It's not even an aggressive snake, very passive and calm for a wild-caught Black Rat.  The guy starts swearing that its head was much, much bigger when he caught it, and it was a good two feet longer...I offered that the contact with the few remaining nuggets of Diamond Hi-Pro must have caused it to shrink and morph into a harmless Rat Snake.  Then he starts in with, "OK, I know THIS is just a Rat Snake, but there really ARE Water Rattlers all over the place where I live!"
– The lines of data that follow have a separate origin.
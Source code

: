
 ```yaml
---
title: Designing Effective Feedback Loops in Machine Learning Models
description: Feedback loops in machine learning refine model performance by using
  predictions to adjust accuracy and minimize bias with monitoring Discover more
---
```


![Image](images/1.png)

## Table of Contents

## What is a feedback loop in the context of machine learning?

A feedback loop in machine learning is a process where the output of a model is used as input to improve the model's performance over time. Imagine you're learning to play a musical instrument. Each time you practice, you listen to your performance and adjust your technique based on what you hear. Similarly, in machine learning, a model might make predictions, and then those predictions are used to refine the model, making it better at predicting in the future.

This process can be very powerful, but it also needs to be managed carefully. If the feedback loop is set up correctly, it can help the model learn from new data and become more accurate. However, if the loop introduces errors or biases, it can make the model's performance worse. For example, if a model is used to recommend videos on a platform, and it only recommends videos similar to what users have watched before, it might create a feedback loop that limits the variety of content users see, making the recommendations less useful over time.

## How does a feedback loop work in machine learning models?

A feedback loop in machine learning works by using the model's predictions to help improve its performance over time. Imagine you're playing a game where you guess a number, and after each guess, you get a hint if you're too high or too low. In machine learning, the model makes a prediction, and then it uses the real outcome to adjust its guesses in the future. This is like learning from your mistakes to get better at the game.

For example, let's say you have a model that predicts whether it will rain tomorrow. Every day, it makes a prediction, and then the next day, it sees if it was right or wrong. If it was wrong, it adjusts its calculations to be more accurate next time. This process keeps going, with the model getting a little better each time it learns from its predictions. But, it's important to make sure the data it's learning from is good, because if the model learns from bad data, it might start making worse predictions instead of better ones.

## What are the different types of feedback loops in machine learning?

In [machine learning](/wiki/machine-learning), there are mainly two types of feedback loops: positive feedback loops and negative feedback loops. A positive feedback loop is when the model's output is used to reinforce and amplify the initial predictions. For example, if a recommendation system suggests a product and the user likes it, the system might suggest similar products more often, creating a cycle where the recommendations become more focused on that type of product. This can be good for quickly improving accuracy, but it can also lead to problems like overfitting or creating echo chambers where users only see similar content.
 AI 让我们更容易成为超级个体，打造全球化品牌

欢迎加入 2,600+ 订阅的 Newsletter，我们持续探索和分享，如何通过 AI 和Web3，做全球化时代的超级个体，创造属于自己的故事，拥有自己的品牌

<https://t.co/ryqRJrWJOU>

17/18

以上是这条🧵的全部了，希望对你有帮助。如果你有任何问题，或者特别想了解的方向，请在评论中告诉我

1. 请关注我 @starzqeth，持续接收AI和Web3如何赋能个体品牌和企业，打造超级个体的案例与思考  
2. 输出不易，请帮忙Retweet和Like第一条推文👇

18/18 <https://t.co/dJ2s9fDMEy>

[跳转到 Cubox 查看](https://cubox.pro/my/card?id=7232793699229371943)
Jeesh, some people don't even learn from being pwned.  At least I got a nice snake for doing educational talks with.

pitbulllady


----------



## pearldrummer (Apr 3, 2010)

haha great story! Kind of funny I am somewhat distantly related to the Studebaker's and my grandfather had a Studebaker which is now my brothers. I have yet to actually see the car though.


----------



## Faing (Apr 3, 2010)

Cute and funny. I live around SE United States and sadly I have heard this myth before or something similar. It's gotta be up there somewhere with the belief that "granddaddy longlegs" are the most venomous spider alive but can't bite you.


----------



## ZergFront (Apr 4, 2010)

Really appreciated the story. That was incredibly funny.


----------



## Obelisk (Apr 4, 2010)

It's always interesting to see how word on a cryptid starts to develop. 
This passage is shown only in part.